What are the effects on the weather?

Changes in the atmospheric circulation over the central and eastern Pacific propagate over long distances.long distance connections“, changing weather patterns around the world. This can lead to impacts such as crop failures, coral bleaching and the spread of disease, causing billions of pounds worth of damage.

“Things are upset, they’re out of whack,” he says Tim Stockdale at ECMWF. “It’s not necessarily that there’s more storms, let’s say rainfall… It’s just happening in places that don’t normally get it.”

El Niño typically brings stormier, wetter weather to the southern coasts of North and South America, the Horn of Africa and China, increasing the risk of flooding.

At the same time, hot and dry weather typically hits places like Australia and Southeast Asia, central and southern Africa, India, and the Amazon rainforest, increasing the risk of drought, heat waves, and wildfires.

The effects are more complex in the UK and North West Europe. There, El Niño can increase the chances of warmer summers and cooler winters, but it can also bring wet, mild winters, depending on what other climate patterns are doing.

The catastrophic consequences may continue even after El Niño has peaked. In the summer following the super El Niño of 1997-98, heavy rainfall and floods in China’s densely populated Yangtze River Valley killed 3,000 people destroyed 15 million homes and caused economic losses of $20 billion.

One piece of good news is that fewer hurricanes form off the Caribbean and US East Coast during El Niño. The enhanced atmospheric circulation results in greater wind shear, so these storms tend to dissipate quickly rather than gradually developing into huge hurricanes.

How will it affect the climate?

If climate change is like a tide that gradually increases temperatures, then El Niño is like a giant wave that temporarily makes them even stronger. A strong event could raise global temperatures by 0.2°C.

The last El Niño occurred in 2024, bringing the warmest year on record, with global temperatures briefly exceeding the Paris Agreement’s 1.5°C limit for the first time. If a super El Niño develops, many think 2027 will set a new record.

“Since we’re already … close to 1.4, it’s quite likely or probable that 2027 will cross the 1.5 mark,” Scaife says. “That’s a sign. [global warming is] to get very close to the threshold of Paris.”

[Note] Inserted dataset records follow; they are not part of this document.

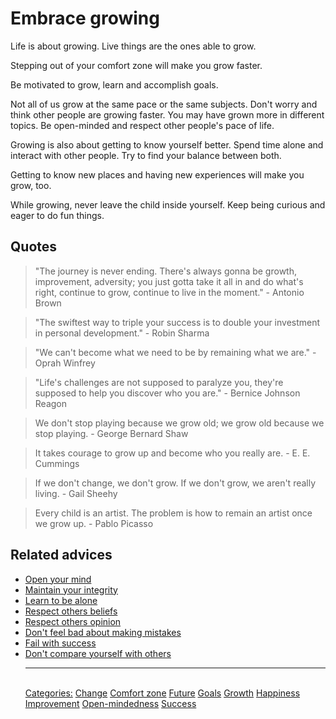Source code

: # Embrace growing

Life is about growing. Live things are the ones able to grow.

Stepping out of your comfort zone will make you grow faster.

Be motivated to grow, learn and accomplish goals.

Not all of us grow at the same pace or the same subjects. Don't worry and think other people are growing faster. You may have grown more in different topics. Be open-minded and respect other people's pace of life.

Growing is also about getting to know yourself better. Spend time alone and interact with other people. Try to find your balance between both. 

Getting to know new places and having new experiences will make you grow, too.

While growing, never leave the child inside yourself. Keep being curious and eager to do fun things.

## Quotes

> "The journey is never ending. There's always gonna be growth, improvement, adversity; you just gotta take it all in and do what's right, continue to grow, continue to live in the moment." - Antonio Brown

> "The swiftest way to triple your success is to double your investment in personal development." - Robin Sharma

> "We can't become what we need to be by remaining what we are." - Oprah Winfrey

> "Life's challenges are not supposed to paralyze you, they're supposed to help you discover who you are." - Bernice Johnson Reagon

> We don't stop playing because we grow old; we grow old because we stop playing. - George Bernard Shaw

> It takes courage to grow up and become who you really are. - E. E. Cummings

> If we don't change, we don't grow. If we don't grow, we aren't really living. - Gail Sheehy

> Every child is an artist. The problem is how to remain an artist once we grow up. - Pablo Picasso

## Related advices

- [Open your mind](Open%20your%20mind/index.md)
- [Maintain your integrity](Maintain%20your%20integrity/index.md)
- [Learn to be alone](Learn%20to%20be%20alone/index.md)
- [Respect others beliefs](Respect%20others%20beliefs/index.md)
- [Respect others opinion](Respect%20others%20opinion/index.md)
- [Don't feel bad about making mistakes](We%20all%20make%20mistakes/index.md)
- [Fail with success](Fail%20with%20success/index.md)
- [Don't compare yourself with others](Don't%20compare%20yourself%20with%20others/index.md)<hr/><br/>[Categories:](Categories/index.md) [Change](Categories/Change.md) [Comfort zone](Categories/Comfort%20zone.md) [Future](Categories/Future.md) [Goals](Categories/Goals.md) [Growth](Categories/Growth.md) [Happiness](Categories/Happiness.md) [Improvement](Categories/Improvement.md) [Open-mindedness](Categories/Open-mindedness.md) [Success](Categories/Success.md)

Will we see more super El Niño events?

Central Pacific El Niño temperatures are getting warmer due to climate change, but so is the long-term average of the temperatures they’re being compared to, so by that definition we shouldn’t see an increase in the number or strength of El Niño temperature anomalies. For this reason, the U.S. National Weather Service has begun classifying El Niño by how much warmer the central Pacific is than other parts of the tropics at present, although this new definition has yet to be adopted elsewhere.

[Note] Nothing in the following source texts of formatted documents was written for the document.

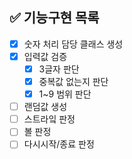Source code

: ## ✅ 기능구현 목록

- [x] 숫자 처리 담당 클래스 생성
- [x] 입력값 검증
    - [x] 3글자 판단
    - [x] 중복값 없는지 판단
    - [x] 1~9 범위 판단
- [ ] 랜덤값 생성
- [ ] 스트라잌 판정
- [ ] 볼 판정
- [ ] 다시시작/종료 판정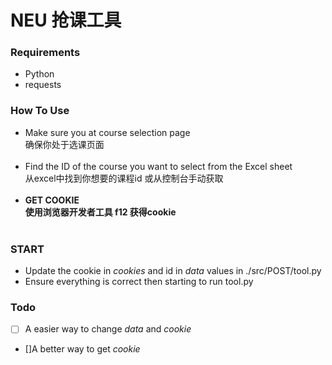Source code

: # NEU 抢课工具

### Requirements
- Python<br/>
- requests<br/>

### How To Use
- Make sure you at course selection page<br />
  确保你处于选课页面<br/><br/>
- Find the ID of the course you want to select from the Excel sheet<br />
  从excel中找到你想要的课程id 或从控制台手动获取<br/><br/>
- **GET COOKIE<br />**
  **使用浏览器开发者工具 f12 获得cookie<br/><br/>**

### START
- Update the cookie in *cookies* and id in *data* values in ./src/POST/tool.py
- Ensure everything is correct then starting to run tool.py

### Todo
- [ ] A easier way to change *data* and *cookie*
- []A better way to get *cookie*
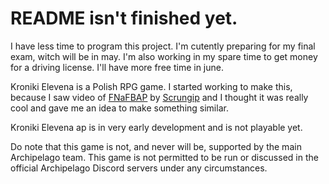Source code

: # README isn't finished yet.
I have less time to program this project. I'm cutently preparing for my final exam, witch will be in may. I'm also working in my spare time to get money for a driving license.
I'll have more free time in june.


Kroniki Elevena is a Polish RPG game.
I started working to make this, because I saw video of [FNaFBAP](https://github.com/Scrungip/FNaFBAP) by [Scrungip](https://github.com/Scrungip) and I thought it was really cool and gave me an idea to make something similar.

Kroniki Elevena ap is in very early development and is not playable yet.

Do note that this game is not, and never will be, supported by the main Archipelago team.
This game is not permitted to be run or discussed in the official Archipelago Discord servers under any circumstances.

El Niño and its cooler counterpart La Niña have become more frequent and extreme over the past 50 to 60 years. One studies proposed climate change has amplified these swings between warm and cooler temperatures in the central Pacific by 10 percent. But given that we only have about 150 years of data and our early measurements were less reliableMost scientists are still reluctant to say that climate change is overpowering El Niño.

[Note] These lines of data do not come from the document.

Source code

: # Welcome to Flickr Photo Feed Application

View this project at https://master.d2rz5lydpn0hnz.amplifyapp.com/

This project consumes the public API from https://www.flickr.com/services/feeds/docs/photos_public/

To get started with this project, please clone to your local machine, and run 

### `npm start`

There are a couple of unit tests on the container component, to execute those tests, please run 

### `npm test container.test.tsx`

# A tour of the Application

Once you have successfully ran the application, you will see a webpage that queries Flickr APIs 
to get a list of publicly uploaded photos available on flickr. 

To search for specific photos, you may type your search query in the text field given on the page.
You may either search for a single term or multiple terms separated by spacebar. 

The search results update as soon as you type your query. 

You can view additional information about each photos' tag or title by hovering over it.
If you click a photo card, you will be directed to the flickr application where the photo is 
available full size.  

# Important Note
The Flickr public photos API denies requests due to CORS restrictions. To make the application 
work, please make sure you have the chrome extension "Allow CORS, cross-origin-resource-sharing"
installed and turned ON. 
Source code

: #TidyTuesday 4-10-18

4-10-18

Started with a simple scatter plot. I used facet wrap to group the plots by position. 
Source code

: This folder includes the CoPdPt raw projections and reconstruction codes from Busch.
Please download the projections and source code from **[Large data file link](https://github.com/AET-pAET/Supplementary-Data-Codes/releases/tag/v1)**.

“It’s a very tricky question, will El Niño change under climate change,” says Stockdale. “The answer is that it probably will.

It is clear that global warming is exacerbating the effects of El Niño. Increased global temperatures lead to more evaporation from the soil and more moisture being held in the atmosphere, intensifying extreme weather events such as droughts and floods.

“We call it amplifying the hydrologic cycle,” says Stockdale. “Because El Niño can cause significant changes in normal rainfall, it can be exacerbated by climate change.”